** Exercise data **
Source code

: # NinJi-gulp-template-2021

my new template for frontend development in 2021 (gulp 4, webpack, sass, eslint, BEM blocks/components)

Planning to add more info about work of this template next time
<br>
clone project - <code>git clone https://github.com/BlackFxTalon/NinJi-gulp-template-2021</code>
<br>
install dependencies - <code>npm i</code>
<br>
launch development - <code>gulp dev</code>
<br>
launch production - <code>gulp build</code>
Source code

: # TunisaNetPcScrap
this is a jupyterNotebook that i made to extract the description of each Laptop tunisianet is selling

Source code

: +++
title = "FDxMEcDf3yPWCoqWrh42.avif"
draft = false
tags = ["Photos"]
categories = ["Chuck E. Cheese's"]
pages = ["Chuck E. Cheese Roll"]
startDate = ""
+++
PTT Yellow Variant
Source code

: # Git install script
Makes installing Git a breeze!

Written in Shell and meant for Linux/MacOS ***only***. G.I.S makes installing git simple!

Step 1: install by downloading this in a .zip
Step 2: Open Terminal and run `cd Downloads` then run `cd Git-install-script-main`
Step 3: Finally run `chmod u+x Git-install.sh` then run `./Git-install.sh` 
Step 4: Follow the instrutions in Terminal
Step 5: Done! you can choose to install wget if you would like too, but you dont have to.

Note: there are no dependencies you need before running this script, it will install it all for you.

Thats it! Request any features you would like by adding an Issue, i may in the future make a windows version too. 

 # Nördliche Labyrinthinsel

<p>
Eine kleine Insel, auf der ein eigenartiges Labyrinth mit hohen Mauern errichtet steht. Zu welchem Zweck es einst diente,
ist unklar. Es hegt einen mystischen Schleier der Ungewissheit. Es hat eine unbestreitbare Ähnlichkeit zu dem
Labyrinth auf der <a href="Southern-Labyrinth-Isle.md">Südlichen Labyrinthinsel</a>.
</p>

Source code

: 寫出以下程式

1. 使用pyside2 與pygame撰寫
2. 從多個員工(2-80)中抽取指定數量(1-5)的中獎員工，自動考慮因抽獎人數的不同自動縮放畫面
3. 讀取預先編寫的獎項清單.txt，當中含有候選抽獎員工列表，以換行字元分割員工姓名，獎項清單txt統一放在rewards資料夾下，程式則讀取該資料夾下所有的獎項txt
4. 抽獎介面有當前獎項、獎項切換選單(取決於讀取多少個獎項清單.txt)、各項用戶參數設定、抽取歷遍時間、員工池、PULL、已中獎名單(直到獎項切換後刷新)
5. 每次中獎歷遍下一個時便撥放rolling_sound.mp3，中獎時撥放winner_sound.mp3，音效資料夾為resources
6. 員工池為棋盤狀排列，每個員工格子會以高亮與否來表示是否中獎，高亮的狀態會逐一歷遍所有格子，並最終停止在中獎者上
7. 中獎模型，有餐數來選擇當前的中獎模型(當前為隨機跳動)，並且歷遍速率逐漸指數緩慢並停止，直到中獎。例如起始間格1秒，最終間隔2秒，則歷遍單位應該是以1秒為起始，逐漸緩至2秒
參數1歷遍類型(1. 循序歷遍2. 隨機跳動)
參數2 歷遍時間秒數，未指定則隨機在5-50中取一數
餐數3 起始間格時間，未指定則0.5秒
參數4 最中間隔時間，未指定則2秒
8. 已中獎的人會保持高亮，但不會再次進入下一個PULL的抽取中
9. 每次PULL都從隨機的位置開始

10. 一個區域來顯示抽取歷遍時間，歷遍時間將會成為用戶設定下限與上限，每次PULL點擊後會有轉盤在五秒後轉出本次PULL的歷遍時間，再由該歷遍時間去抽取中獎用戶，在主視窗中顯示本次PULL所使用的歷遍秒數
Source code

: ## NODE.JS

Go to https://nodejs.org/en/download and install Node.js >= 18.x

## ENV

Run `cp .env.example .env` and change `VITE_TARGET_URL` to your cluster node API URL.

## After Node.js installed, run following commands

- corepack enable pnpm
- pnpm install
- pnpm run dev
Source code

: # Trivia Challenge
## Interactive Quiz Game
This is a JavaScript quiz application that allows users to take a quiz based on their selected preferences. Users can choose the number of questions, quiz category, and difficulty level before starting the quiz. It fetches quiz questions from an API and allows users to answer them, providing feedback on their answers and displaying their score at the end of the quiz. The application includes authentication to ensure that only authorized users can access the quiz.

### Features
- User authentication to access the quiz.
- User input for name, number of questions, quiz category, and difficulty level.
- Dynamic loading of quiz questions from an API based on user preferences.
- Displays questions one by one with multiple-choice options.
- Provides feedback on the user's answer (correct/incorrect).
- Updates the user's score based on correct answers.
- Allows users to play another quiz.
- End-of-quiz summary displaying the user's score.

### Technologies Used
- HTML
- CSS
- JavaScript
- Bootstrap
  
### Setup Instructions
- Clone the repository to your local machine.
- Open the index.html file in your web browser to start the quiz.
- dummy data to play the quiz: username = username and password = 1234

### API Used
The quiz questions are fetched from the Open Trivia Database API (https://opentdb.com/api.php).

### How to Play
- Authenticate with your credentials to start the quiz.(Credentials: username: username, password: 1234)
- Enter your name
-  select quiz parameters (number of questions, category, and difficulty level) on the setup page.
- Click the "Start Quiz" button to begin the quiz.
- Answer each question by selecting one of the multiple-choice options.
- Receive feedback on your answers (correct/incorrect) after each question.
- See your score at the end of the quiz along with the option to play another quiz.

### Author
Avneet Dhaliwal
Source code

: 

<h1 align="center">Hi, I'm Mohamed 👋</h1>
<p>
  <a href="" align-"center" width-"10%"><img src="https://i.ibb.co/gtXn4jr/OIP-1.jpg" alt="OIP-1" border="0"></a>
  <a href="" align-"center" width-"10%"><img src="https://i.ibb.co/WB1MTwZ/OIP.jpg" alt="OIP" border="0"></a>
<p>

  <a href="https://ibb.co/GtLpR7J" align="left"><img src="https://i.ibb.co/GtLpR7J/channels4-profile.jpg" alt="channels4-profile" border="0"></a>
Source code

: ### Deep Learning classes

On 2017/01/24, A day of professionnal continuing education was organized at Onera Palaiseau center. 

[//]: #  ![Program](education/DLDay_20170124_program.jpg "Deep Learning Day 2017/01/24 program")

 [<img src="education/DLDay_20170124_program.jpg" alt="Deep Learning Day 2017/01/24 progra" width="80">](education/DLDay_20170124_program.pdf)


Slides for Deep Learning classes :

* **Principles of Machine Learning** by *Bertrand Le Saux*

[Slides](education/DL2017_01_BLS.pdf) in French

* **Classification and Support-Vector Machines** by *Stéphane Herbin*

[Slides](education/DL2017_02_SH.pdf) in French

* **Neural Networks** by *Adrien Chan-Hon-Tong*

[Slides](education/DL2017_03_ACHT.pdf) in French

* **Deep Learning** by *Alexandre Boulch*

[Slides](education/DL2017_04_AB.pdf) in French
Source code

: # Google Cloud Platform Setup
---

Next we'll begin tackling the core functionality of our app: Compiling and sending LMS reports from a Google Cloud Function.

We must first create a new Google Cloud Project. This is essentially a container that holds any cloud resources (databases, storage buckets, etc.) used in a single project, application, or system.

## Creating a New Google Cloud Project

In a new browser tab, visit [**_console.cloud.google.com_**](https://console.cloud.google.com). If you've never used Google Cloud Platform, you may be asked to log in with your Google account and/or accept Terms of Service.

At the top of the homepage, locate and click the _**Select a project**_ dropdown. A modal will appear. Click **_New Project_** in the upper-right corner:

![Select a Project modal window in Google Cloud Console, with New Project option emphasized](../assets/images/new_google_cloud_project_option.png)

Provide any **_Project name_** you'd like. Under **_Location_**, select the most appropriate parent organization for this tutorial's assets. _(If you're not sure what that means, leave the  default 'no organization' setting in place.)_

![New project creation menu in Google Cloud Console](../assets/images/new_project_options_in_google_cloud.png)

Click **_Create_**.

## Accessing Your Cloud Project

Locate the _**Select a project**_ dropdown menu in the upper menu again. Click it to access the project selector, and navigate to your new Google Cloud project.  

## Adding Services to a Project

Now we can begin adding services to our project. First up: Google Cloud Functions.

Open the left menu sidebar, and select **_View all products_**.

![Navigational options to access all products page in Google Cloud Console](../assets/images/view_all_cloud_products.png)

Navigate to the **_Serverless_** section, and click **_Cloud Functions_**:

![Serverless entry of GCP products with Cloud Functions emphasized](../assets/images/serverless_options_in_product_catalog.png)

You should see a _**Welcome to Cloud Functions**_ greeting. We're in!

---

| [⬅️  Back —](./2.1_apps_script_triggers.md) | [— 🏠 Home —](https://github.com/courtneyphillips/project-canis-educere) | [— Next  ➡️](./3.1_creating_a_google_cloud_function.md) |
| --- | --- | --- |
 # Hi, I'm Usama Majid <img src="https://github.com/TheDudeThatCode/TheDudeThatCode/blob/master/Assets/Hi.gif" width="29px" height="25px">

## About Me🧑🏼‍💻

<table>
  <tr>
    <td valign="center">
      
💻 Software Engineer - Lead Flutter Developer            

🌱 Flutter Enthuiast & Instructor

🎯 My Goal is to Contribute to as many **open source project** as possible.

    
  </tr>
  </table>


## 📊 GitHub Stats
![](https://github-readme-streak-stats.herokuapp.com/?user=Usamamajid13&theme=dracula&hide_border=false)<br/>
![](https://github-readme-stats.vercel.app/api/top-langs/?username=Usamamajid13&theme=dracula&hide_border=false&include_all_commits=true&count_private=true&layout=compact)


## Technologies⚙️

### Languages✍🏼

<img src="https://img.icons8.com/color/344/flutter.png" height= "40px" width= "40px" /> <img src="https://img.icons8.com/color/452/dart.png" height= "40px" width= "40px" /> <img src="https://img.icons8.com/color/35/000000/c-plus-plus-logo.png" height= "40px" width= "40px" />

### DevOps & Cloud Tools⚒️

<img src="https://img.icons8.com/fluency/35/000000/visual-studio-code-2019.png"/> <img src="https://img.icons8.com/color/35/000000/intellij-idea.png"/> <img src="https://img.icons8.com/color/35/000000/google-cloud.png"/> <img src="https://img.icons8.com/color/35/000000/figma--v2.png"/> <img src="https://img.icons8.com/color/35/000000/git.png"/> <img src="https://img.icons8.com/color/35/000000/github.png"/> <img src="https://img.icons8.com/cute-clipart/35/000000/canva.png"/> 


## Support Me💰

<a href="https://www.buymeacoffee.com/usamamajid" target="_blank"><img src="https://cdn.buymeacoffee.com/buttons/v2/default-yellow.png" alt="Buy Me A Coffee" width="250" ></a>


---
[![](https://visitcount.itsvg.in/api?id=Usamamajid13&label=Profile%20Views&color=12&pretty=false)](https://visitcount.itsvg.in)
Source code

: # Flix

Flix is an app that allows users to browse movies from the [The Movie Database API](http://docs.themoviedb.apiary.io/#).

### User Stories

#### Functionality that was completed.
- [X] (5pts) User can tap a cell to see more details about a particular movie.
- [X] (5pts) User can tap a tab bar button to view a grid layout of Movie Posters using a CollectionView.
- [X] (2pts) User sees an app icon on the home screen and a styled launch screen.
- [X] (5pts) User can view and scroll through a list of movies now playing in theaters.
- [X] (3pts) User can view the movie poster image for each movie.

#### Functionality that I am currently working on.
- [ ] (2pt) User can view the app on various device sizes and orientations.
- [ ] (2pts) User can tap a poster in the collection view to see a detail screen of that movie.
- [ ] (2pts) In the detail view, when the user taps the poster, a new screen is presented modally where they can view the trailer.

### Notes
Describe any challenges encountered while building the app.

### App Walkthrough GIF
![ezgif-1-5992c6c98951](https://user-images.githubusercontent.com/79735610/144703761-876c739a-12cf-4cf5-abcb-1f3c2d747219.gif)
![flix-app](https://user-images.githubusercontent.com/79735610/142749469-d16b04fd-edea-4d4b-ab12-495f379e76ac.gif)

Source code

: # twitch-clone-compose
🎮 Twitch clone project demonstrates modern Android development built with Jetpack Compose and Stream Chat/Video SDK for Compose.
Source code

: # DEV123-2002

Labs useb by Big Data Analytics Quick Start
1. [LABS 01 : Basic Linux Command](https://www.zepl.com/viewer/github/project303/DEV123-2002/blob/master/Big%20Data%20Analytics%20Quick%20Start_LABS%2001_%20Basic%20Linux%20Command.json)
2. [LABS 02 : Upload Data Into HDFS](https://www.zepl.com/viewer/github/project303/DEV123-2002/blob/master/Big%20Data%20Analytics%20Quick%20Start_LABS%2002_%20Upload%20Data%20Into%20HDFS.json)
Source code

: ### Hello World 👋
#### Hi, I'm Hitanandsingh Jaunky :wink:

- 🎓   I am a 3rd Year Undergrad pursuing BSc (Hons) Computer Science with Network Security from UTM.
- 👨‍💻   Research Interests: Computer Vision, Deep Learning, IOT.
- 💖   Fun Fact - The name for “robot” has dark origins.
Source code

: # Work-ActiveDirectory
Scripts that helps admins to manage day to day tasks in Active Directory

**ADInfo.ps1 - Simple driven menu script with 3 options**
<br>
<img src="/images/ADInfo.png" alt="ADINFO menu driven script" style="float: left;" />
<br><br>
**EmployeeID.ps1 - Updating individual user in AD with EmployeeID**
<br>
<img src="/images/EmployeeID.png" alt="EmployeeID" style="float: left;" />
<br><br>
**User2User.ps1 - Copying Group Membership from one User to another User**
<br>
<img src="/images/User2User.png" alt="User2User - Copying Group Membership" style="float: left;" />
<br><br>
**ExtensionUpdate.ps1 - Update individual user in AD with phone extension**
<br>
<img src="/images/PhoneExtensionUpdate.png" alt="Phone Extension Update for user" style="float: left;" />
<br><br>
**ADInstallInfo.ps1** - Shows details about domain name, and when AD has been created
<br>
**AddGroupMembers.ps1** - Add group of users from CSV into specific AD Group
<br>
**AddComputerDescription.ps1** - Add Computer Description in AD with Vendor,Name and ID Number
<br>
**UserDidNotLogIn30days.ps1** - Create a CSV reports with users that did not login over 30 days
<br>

** Exercise requirements **
Show each line of the material where the word "Trivia" occurs.

** Solution for this exercise **
: # Trivia Challenge
The quiz questions are fetched from the Open Trivia Database API (https://opentdb.com/api.php).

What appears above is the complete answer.